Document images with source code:
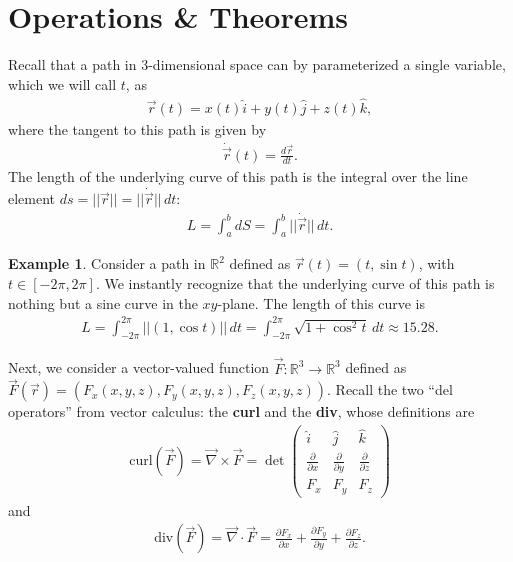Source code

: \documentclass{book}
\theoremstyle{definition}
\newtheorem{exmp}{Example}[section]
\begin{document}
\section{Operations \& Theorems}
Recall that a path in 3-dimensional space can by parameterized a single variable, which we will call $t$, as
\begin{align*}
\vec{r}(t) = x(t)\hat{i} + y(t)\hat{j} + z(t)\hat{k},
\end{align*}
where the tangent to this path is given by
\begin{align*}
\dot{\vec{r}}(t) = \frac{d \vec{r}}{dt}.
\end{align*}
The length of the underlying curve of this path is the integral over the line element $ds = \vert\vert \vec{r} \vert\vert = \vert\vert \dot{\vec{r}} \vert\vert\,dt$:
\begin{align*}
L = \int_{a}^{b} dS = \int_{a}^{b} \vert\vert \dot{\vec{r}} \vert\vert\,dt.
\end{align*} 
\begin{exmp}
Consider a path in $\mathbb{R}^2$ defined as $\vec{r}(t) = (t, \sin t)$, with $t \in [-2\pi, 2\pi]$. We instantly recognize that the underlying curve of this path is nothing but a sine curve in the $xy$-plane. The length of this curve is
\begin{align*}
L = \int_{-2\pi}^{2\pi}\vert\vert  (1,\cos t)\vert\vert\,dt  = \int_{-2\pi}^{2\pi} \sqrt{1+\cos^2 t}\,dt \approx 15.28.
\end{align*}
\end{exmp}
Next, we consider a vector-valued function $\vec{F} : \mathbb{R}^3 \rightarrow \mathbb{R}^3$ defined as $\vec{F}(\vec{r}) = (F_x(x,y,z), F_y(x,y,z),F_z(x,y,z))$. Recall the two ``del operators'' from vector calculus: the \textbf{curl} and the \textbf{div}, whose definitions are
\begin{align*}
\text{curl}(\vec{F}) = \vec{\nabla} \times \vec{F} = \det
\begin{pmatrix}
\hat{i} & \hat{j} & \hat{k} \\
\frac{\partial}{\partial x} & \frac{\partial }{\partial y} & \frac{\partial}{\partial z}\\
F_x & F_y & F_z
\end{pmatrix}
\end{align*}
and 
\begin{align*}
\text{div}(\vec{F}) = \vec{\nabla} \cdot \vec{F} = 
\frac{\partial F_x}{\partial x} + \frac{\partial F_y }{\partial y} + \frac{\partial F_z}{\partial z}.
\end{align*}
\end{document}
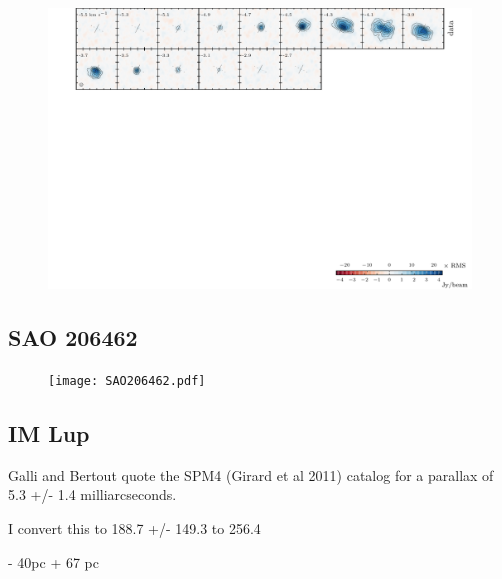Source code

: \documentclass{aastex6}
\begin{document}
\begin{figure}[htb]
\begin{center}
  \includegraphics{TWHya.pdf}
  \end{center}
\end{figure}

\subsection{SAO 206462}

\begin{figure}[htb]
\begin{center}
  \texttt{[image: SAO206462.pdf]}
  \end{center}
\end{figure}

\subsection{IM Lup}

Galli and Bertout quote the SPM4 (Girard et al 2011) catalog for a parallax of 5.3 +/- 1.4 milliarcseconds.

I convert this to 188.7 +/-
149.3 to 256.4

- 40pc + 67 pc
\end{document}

▶ DIRECTIONS: What lines in the data hold the word "underlying"? Return them.

▶ ANSWER FOR THE TASK:
The length of the underlying curve of this path is the integral over the line element $ds = \vert\vert \vec{r} \vert\vert = \vert\vert \dot{\vec{r}} \vert\vert\,dt$:
Consider a path in $\mathbb{R}^2$ defined as $\vec{r}(t) = (t, \sin t)$, with $t \in [-2\pi, 2\pi]$. We instantly recognize that the underlying curve of this path is nothing but a sine curve in the $xy$-plane. The length of this curve is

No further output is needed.